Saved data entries
........

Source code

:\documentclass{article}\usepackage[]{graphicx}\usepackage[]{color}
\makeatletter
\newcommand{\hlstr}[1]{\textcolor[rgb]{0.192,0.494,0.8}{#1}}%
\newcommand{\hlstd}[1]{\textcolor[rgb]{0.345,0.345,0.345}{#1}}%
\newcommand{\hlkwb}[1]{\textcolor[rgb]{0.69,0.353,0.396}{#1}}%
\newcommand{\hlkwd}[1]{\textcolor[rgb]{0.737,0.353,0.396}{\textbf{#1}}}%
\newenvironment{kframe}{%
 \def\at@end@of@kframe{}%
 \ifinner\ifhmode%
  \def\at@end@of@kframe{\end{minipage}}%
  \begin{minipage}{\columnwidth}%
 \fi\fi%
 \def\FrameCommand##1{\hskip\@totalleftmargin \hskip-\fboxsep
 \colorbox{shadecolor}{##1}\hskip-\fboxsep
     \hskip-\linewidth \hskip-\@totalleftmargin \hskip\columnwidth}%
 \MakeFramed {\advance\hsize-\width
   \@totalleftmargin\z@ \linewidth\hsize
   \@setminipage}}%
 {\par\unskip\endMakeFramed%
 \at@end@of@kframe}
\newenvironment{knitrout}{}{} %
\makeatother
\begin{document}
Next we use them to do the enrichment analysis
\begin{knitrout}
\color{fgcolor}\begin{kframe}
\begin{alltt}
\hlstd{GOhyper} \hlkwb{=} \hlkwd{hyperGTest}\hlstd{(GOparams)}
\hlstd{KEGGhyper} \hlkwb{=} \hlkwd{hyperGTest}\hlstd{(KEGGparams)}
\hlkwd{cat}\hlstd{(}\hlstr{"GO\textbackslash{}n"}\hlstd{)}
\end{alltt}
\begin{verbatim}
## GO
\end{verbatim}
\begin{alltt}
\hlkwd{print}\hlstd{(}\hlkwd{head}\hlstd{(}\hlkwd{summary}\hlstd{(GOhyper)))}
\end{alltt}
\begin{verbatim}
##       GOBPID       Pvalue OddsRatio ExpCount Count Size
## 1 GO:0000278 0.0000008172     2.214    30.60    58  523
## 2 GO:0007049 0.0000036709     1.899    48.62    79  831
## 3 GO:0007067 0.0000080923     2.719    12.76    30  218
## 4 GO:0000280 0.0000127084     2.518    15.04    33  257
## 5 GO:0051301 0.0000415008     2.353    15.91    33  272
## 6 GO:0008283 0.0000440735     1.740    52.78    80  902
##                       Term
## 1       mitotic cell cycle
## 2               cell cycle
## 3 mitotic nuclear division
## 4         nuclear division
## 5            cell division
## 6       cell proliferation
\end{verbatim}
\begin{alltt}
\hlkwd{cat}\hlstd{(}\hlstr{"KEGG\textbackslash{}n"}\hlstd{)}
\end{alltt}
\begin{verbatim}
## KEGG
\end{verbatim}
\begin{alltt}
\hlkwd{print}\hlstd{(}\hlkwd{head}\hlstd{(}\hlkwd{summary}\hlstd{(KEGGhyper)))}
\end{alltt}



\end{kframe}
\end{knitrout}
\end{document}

........

- WORK ORDER -
Every entry needs to be written out again, exactly as given.

- FINISHED TASK -
Source code

:\documentclass{article}\usepackage[]{graphicx}\usepackage[]{color}
\makeatletter
\newcommand{\hlstr}[1]{\textcolor[rgb]{0.192,0.494,0.8}{#1}}%
\newcommand{\hlstd}[1]{\textcolor[rgb]{0.345,0.345,0.345}{#1}}%
\newcommand{\hlkwb}[1]{\textcolor[rgb]{0.69,0.353,0.396}{#1}}%
\newcommand{\hlkwd}[1]{\textcolor[rgb]{0.737,0.353,0.396}{\textbf{#1}}}%
\newenvironment{kframe}{%
 \def\at@end@of@kframe{}%
 \ifinner\ifhmode%
  \def\at@end@of@kframe{\end{minipage}}%
  \begin{minipage}{\columnwidth}%
 \fi\fi%
 \def\FrameCommand##1{\hskip\@totalleftmargin \hskip-\fboxsep
 \colorbox{shadecolor}{##1}\hskip-\fboxsep
     \hskip-\linewidth \hskip-\@totalleftmargin \hskip\columnwidth}%
 \MakeFramed {\advance\hsize-\width
   \@totalleftmargin\z@ \linewidth\hsize
   \@setminipage}}%
 {\par\unskip\endMakeFramed%
 \at@end@of@kframe}
\newenvironment{knitrout}{}{} %
\makeatother
\begin{document}
Next we use them to do the enrichment analysis
\begin{knitrout}
\color{fgcolor}\begin{kframe}
\begin{alltt}
\hlstd{GOhyper} \hlkwb{=} \hlkwd{hyperGTest}\hlstd{(GOparams)}
\hlstd{KEGGhyper} \hlkwb{=} \hlkwd{hyperGTest}\hlstd{(KEGGparams)}
\hlkwd{cat}\hlstd{(}\hlstr{"GO\textbackslash{}n"}\hlstd{)}
\end{alltt}
\begin{verbatim}
## GO
\end{verbatim}
\begin{alltt}
\hlkwd{print}\hlstd{(}\hlkwd{head}\hlstd{(}\hlkwd{summary}\hlstd{(GOhyper)))}
\end{alltt}
\begin{verbatim}
##       GOBPID       Pvalue OddsRatio ExpCount Count Size
## 1 GO:0000278 0.0000008172     2.214    30.60    58  523
## 2 GO:0007049 0.0000036709     1.899    48.62    79  831
## 3 GO:0007067 0.0000080923     2.719    12.76    30  218
## 4 GO:0000280 0.0000127084     2.518    15.04    33  257
## 5 GO:0051301 0.0000415008     2.353    15.91    33  272
## 6 GO:0008283 0.0000440735     1.740    52.78    80  902
##                       Term
## 1       mitotic cell cycle
## 2               cell cycle
## 3 mitotic nuclear division
## 4         nuclear division
## 5            cell division
## 6       cell proliferation
\end{verbatim}
\begin{alltt}
\hlkwd{cat}\hlstd{(}\hlstr{"KEGG\textbackslash{}n"}\hlstd{)}
\end{alltt}
\begin{verbatim}
## KEGG
\end{verbatim}
\begin{alltt}
\hlkwd{print}\hlstd{(}\hlkwd{head}\hlstd{(}\hlkwd{summary}\hlstd{(KEGGhyper)))}
\end{alltt}



\end{kframe}
\end{knitrout}
\end{document}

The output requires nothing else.